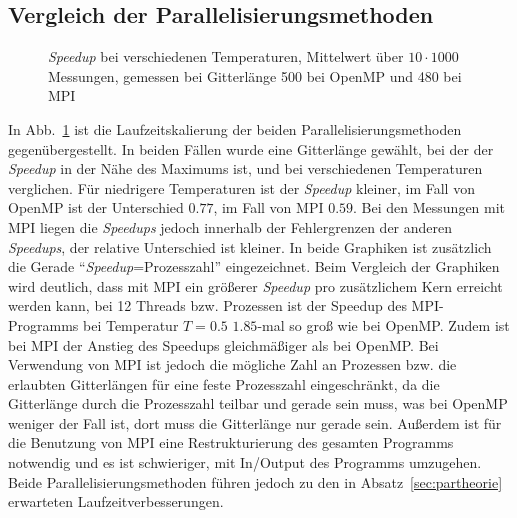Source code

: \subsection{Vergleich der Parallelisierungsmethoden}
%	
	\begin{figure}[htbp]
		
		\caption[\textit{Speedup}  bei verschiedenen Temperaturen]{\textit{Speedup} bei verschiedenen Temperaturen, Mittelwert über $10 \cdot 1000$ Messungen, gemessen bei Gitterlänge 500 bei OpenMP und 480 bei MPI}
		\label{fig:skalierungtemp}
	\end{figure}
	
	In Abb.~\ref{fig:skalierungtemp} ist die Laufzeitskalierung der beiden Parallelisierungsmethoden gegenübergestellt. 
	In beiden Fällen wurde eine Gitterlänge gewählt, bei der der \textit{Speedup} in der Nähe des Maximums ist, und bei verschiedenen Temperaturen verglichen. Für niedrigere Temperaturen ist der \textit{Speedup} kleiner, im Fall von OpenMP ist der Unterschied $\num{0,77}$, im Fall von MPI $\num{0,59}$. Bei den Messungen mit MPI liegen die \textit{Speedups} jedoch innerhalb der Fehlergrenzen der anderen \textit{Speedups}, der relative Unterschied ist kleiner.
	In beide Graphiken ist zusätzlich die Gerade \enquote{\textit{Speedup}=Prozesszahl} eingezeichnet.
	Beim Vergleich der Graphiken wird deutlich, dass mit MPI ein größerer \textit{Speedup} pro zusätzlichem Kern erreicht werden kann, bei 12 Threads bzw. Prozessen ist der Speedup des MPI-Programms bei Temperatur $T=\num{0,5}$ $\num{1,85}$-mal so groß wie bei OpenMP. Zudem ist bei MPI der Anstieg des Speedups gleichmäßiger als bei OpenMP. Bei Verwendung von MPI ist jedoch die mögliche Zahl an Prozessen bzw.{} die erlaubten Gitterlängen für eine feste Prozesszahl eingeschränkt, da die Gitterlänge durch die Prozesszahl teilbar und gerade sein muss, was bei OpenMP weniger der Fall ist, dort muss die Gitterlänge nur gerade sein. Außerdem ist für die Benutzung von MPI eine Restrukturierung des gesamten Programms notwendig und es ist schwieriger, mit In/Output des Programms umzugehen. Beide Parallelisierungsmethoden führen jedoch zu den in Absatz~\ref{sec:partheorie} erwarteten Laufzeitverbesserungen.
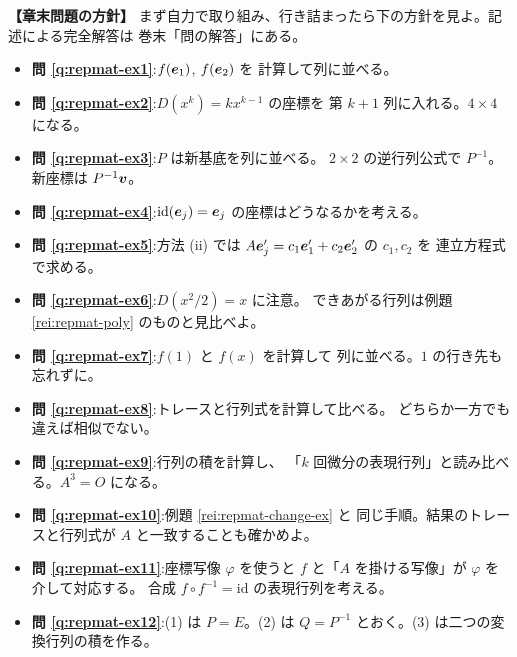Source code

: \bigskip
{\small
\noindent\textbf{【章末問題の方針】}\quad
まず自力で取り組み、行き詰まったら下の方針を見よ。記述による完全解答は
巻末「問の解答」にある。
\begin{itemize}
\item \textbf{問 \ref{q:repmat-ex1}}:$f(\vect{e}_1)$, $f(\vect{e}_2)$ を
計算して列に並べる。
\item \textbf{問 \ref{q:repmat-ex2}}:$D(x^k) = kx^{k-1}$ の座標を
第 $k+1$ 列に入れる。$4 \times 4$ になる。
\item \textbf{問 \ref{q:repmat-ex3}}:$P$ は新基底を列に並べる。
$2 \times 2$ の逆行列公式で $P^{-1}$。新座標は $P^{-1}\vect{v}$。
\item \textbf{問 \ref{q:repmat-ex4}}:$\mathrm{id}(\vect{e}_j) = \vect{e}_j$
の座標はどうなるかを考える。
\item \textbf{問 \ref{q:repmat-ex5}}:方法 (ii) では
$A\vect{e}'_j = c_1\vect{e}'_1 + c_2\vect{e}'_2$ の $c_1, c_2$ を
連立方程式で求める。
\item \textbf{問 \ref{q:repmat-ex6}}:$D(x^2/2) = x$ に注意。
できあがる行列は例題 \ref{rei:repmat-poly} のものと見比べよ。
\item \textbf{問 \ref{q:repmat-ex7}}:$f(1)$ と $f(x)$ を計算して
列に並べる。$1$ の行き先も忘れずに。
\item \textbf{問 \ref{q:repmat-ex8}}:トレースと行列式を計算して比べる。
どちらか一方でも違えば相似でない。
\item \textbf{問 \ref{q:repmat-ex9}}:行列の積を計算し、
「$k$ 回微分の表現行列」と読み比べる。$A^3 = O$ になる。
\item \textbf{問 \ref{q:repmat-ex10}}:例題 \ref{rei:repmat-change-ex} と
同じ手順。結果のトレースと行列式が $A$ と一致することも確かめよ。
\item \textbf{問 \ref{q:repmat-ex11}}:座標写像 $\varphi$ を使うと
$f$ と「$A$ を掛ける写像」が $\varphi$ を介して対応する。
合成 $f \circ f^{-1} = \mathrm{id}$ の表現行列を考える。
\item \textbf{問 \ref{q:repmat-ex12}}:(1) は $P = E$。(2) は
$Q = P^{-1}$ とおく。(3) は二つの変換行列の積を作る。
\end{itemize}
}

TASK STATEMENT
In the data above, which lines have "mathrm"? Report each of them.

TASK RESPONSE
\item \textbf{問 \ref{q:repmat-ex4}}:$\mathrm{id}(\vect{e}_j) = \vect{e}_j$
合成 $f \circ f^{-1} = \mathrm{id}$ の表現行列を考える。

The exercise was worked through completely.